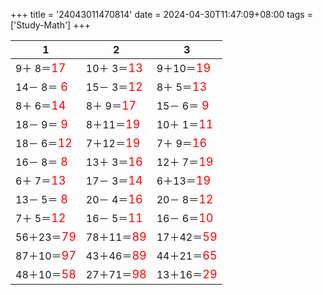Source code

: +++ 
title = '24043011470814' 
date = 2024-04-30T11:47:09+08:00 
tags = ['Study-Math'] 
+++ 

1 | 2 | 3 
-- | -- | -- 
 9＋ 8＝<font color=red size=4>17</font> | 10＋ 3＝<font color=red size=4>13</font> |  9＋10＝<font color=red size=4>19</font> 
14－ 8＝<font color=red size=4> 6</font> | 15－ 3＝<font color=red size=4>12</font> |  8＋ 5＝<font color=red size=4>13</font> 
 8＋ 6＝<font color=red size=4>14</font> |  8＋ 9＝<font color=red size=4>17</font> | 15－ 6＝<font color=red size=4> 9</font> 
18－ 9＝<font color=red size=4> 9</font> |  8＋11＝<font color=red size=4>19</font> | 10＋ 1＝<font color=red size=4>11</font> 
18－ 6＝<font color=red size=4>12</font> |  7＋12＝<font color=red size=4>19</font> |  7＋ 9＝<font color=red size=4>16</font> 
16－ 8＝<font color=red size=4> 8</font> | 13＋ 3＝<font color=red size=4>16</font> | 12＋ 7＝<font color=red size=4>19</font> 
 6＋ 7＝<font color=red size=4>13</font> | 17－ 3＝<font color=red size=4>14</font> |  6＋13＝<font color=red size=4>19</font> 
13－ 5＝<font color=red size=4> 8</font> | 20－ 4＝<font color=red size=4>16</font> | 20－ 8＝<font color=red size=4>12</font> 
 7＋ 5＝<font color=red size=4>12</font> | 16－ 5＝<font color=red size=4>11</font> | 16－ 6＝<font color=red size=4>10</font> 
56＋23＝<font color=red size=4>79</font> | 78＋11＝<font color=red size=4>89</font> | 17＋42＝<font color=red size=4>59</font> 
87＋10＝<font color=red size=4>97</font> | 43＋46＝<font color=red size=4>89</font> | 44＋21＝<font color=red size=4>65</font> 
48＋10＝<font color=red size=4>58</font> | 27＋71＝<font color=red size=4>98</font> | 13＋16＝<font color=red size=4>29</font> 

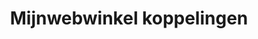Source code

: ---
title: Mijnwebwinkel koppelingen
key: mijnwebwinkel
image: /images/@stock/Logos/mijnwebwinkel-koppelingen.png
link_to: /koppelingen/mijnwebwinkel
klass: webshop
layout: koppelingen
referral-url: 

excerpt: Met onze Mijnwebwinkel boekhoudkoppelingen is je administratie altijd op orde. Probeer nu! Bespaar veel tijd met een Mijnwebwinkel koppeling en andere API koppelingen.
---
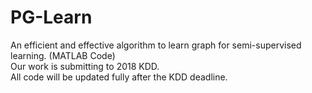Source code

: # PG-Learn
An efficient and effective algorithm to learn graph for semi-supervised learning. (MATLAB Code)  
Our work is submitting to 2018 KDD.  
All code will be updated fully after the KDD deadline. 
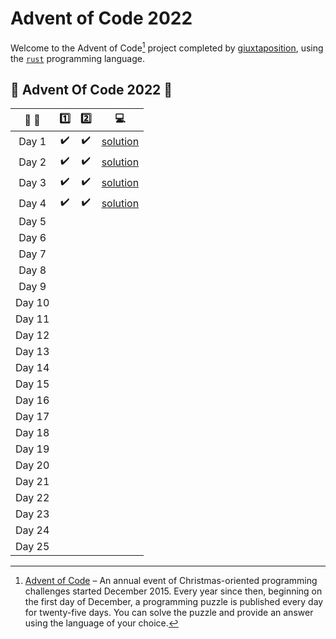 # Advent of Code 2022

Welcome to the Advent of Code[^aoc] project completed by [giuxtaposition][github], using the [`rust`][rust-doc] programming language.

[^aoc]:
    [Advent of Code][aoc] – An annual event of Christmas-oriented programming challenges started December 2015.
    Every year since then, beginning on the first day of December, a programming puzzle is published every day for twenty-five days.
    You can solve the puzzle and provide an answer using the language of your choice.

## :christmas_tree: Advent Of Code 2022 :christmas_tree:

| :calendar: :christmas_tree: |       :one:        |       :two:        |                                    :computer:                                    |
| :-------------------------: | :----------------: | :----------------: | :------------------------------------------------------------------------------: |
|            Day 1            | :heavy_check_mark: | :heavy_check_mark: | [solution](https://github.com/giuxtaposition/advent-of-code-2022/tree/main/day1) |
|            Day 2            | :heavy_check_mark: | :heavy_check_mark: | [solution](https://github.com/giuxtaposition/advent-of-code-2022/tree/main/day2) |
|            Day 3            | :heavy_check_mark: | :heavy_check_mark: | [solution](https://github.com/giuxtaposition/advent-of-code-2022/tree/main/day3) |
|            Day 4            | :heavy_check_mark: | :heavy_check_mark: | [solution](https://github.com/giuxtaposition/advent-of-code-2022/tree/main/day4) |
|            Day 5            |                    |                    |                                                                                  |
|            Day 6            |                    |                    |                                                                                  |
|            Day 7            |                    |                    |                                                                                  |
|            Day 8            |                    |                    |                                                                                  |
|            Day 9            |                    |                    |                                                                                  |
|           Day 10            |                    |                    |                                                                                  |
|           Day 11            |                    |                    |                                                                                  |
|           Day 12            |                    |                    |                                                                                  |
|           Day 13            |                    |                    |                                                                                  |
|           Day 14            |                    |                    |                                                                                  |
|           Day 15            |                    |                    |                                                                                  |
|           Day 16            |                    |                    |                                                                                  |
|           Day 17            |                    |                    |                                                                                  |
|           Day 18            |                    |                    |                                                                                  |
|           Day 19            |                    |                    |                                                                                  |
|           Day 20            |                    |                    |                                                                                  |
|           Day 21            |                    |                    |                                                                                  |
|           Day 22            |                    |                    |                                                                                  |
|           Day 23            |                    |                    |                                                                                  |
|           Day 24            |                    |                    |                                                                                  |
|           Day 25            |                    |                    |                                                                                  |

[aoc]: https://adventofcode.com
[github]: https://github.com/giuxtaposition
[rust-doc]: https://doc.rust-lang.org/book/
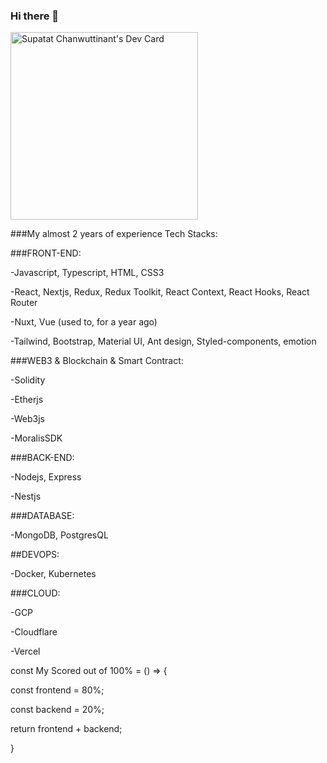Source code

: ### Hi there 👋

<a align="left" href="https://app.daily.dev/diskette42"><img src="https://api.daily.dev/devcards/f200ddf4d2c4402a864deab3e9f38fb8.png?r=xl1" width="300" alt="Supatat Chanwuttinant's Dev Card"/></a>

###My almost 2 years of experience Tech Stacks:


###FRONT-END:

-Javascript, Typescript, HTML, CSS3

-React, Nextjs, Redux, Redux Toolkit, React Context, React Hooks, React Router

-Nuxt, Vue (used to, for a year ago)

-Tailwind, Bootstrap, Material UI, Ant design, Styled-components, emotion 


###WEB3 & Blockchain & Smart Contract:

-Solidity

-Etherjs

-Web3js

-MoralisSDK

###BACK-END:

-Nodejs, Express

-Nestjs


###DATABASE:

-MongoDB, PostgresQL


##DEVOPS:

-Docker, Kubernetes


###CLOUD:

-GCP

-Cloudflare

-Vercel


const My Scored out of 100% = () => {

  const frontend = 80%;
  
  const backend = 20%;
  
  return frontend + backend;
  
}


<!--
**diskette42/diskette42** is a ✨ _special_ ✨ repository because its `README.md` (this file) appears on your GitHub profile.

Here are some ideas to get you started:

- 🔭 I’m currently working on ...
- 🌱 I’m currently learning ...
- 👯 I’m looking to collaborate on ...
- 🤔 I’m looking for help with ...
- 💬 Ask me about ...
- 📫 How to reach me: ...
- 😄 Pronouns: ...
- ⚡ Fun fact: ...
-->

■ What you have to do: Go through the entries and retype them exactly, except for the images.

■ Response:
Source code

: +++ 
title = '24043011470814' 
date = 2024-04-30T11:47:09+08:00 
tags = ['Study-Math'] 
+++ 

1 | 2 | 3 
-- | -- | -- 
 9＋ 8＝<font color=red size=4>17</font> | 10＋ 3＝<font color=red size=4>13</font> |  9＋10＝<font color=red size=4>19</font> 
14－ 8＝<font color=red size=4> 6</font> | 15－ 3＝<font color=red size=4>12</font> |  8＋ 5＝<font color=red size=4>13</font> 
 8＋ 6＝<font color=red size=4>14</font> |  8＋ 9＝<font color=red size=4>17</font> | 15－ 6＝<font color=red size=4> 9</font> 
18－ 9＝<font color=red size=4> 9</font> |  8＋11＝<font color=red size=4>19</font> | 10＋ 1＝<font color=red size=4>11</font> 
18－ 6＝<font color=red size=4>12</font> |  7＋12＝<font color=red size=4>19</font> |  7＋ 9＝<font color=red size=4>16</font> 
16－ 8＝<font color=red size=4> 8</font> | 13＋ 3＝<font color=red size=4>16</font> | 12＋ 7＝<font color=red size=4>19</font> 
 6＋ 7＝<font color=red size=4>13</font> | 17－ 3＝<font color=red size=4>14</font> |  6＋13＝<font color=red size=4>19</font> 
13－ 5＝<font color=red size=4> 8</font> | 20－ 4＝<font color=red size=4>16</font> | 20－ 8＝<font color=red size=4>12</font> 
 7＋ 5＝<font color=red size=4>12</font> | 16－ 5＝<font color=red size=4>11</font> | 16－ 6＝<font color=red size=4>10</font> 
56＋23＝<font color=red size=4>79</font> | 78＋11＝<font color=red size=4>89</font> | 17＋42＝<font color=red size=4>59</font> 
87＋10＝<font color=red size=4>97</font> | 43＋46＝<font color=red size=4>89</font> | 44＋21＝<font color=red size=4>65</font> 
48＋10＝<font color=red size=4>58</font> | 27＋71＝<font color=red size=4>98</font> | 13＋16＝<font color=red size=4>29</font> 

Source code

: ---
title: Mijnwebwinkel koppelingen
key: mijnwebwinkel
image: /images/@stock/Logos/mijnwebwinkel-koppelingen.png
link_to: /koppelingen/mijnwebwinkel
klass: webshop
layout: koppelingen
referral-url: 

excerpt: Met onze Mijnwebwinkel boekhoudkoppelingen is je administratie altijd op orde. Probeer nu! Bespaar veel tijd met een Mijnwebwinkel koppeling en andere API koppelingen.
---
Source code

: # PG-Learn
An efficient and effective algorithm to learn graph for semi-supervised learning. (MATLAB Code)  
Our work is submitting to 2018 KDD.  
All code will be updated fully after the KDD deadline. 
 # Advent of Code 2022

Welcome to the Advent of Code[^aoc] project completed by [giuxtaposition][github], using the [`rust`][rust-doc] programming language.

[^aoc]:
    [Advent of Code][aoc] – An annual event of Christmas-oriented programming challenges started December 2015.
    Every year since then, beginning on the first day of December, a programming puzzle is published every day for twenty-five days.
    You can solve the puzzle and provide an answer using the language of your choice.

## :christmas_tree: Advent Of Code 2022 :christmas_tree:

| :calendar: :christmas_tree: |       :one:        |       :two:        |                                    :computer:                                    |
| :-------------------------: | :----------------: | :----------------: | :------------------------------------------------------------------------------: |
|            Day 1            | :heavy_check_mark: | :heavy_check_mark: | [solution](https://github.com/giuxtaposition/advent-of-code-2022/tree/main/day1) |
|            Day 2            | :heavy_check_mark: | :heavy_check_mark: | [solution](https://github.com/giuxtaposition/advent-of-code-2022/tree/main/day2) |
|            Day 3            | :heavy_check_mark: | :heavy_check_mark: | [solution](https://github.com/giuxtaposition/advent-of-code-2022/tree/main/day3) |
|            Day 4            | :heavy_check_mark: | :heavy_check_mark: | [solution](https://github.com/giuxtaposition/advent-of-code-2022/tree/main/day4) |
|            Day 5            |                    |                    |                                                                                  |
|            Day 6            |                    |                    |                                                                                  |
|            Day 7            |                    |                    |                                                                                  |
|            Day 8            |                    |                    |                                                                                  |
|            Day 9            |                    |                    |                                                                                  |
|           Day 10            |                    |                    |                                                                                  |
|           Day 11            |                    |                    |                                                                                  |
|           Day 12            |                    |                    |                                                                                  |
|           Day 13            |                    |                    |                                                                                  |
|           Day 14            |                    |                    |                                                                                  |
|           Day 15            |                    |                    |                                                                                  |
|           Day 16            |                    |                    |                                                                                  |
|           Day 17            |                    |                    |                                                                                  |
|           Day 18            |                    |                    |                                                                                  |
|           Day 19            |                    |                    |                                                                                  |
|           Day 20            |                    |                    |                                                                                  |
|           Day 21            |                    |                    |                                                                                  |
|           Day 22            |                    |                    |                                                                                  |
|           Day 23            |                    |                    |                                                                                  |
|           Day 24            |                    |                    |                                                                                  |
|           Day 25            |                    |                    |                                                                                  |

[aoc]: https://adventofcode.com
[github]: https://github.com/giuxtaposition
[rust-doc]: https://doc.rust-lang.org/book/
Source code

: ### Hi there 👋

<a align="left" href="https://app.daily.dev/diskette42"><img src="https://api.daily.dev/devcards/f200ddf4d2c4402a864deab3e9f38fb8.png?r=xl1" width="300" alt="Supatat Chanwuttinant's Dev Card"/></a>

###My almost 2 years of experience Tech Stacks:


###FRONT-END:

-Javascript, Typescript, HTML, CSS3

-React, Nextjs, Redux, Redux Toolkit, React Context, React Hooks, React Router

-Nuxt, Vue (used to, for a year ago)

-Tailwind, Bootstrap, Material UI, Ant design, Styled-components, emotion 


###WEB3 & Blockchain & Smart Contract:

-Solidity

-Etherjs

-Web3js

-MoralisSDK

###BACK-END:

-Nodejs, Express

-Nestjs


###DATABASE:

-MongoDB, PostgresQL


##DEVOPS:

-Docker, Kubernetes


###CLOUD:

-GCP

-Cloudflare

-Vercel


const My Scored out of 100% = () => {

  const frontend = 80%;
  
  const backend = 20%;
  
  return frontend + backend;
  
}


<!--
**diskette42/diskette42** is a ✨ _special_ ✨ repository because its `README.md` (this file) appears on your GitHub profile.

Here are some ideas to get you started:

- 🔭 I’m currently working on ...
- 🌱 I’m currently learning ...
- 👯 I’m looking to collaborate on ...
- 🤔 I’m looking for help with ...
- 💬 Ask me about ...
- 📫 How to reach me: ...
- 😄 Pronouns: ...
- ⚡ Fun fact: ...
-->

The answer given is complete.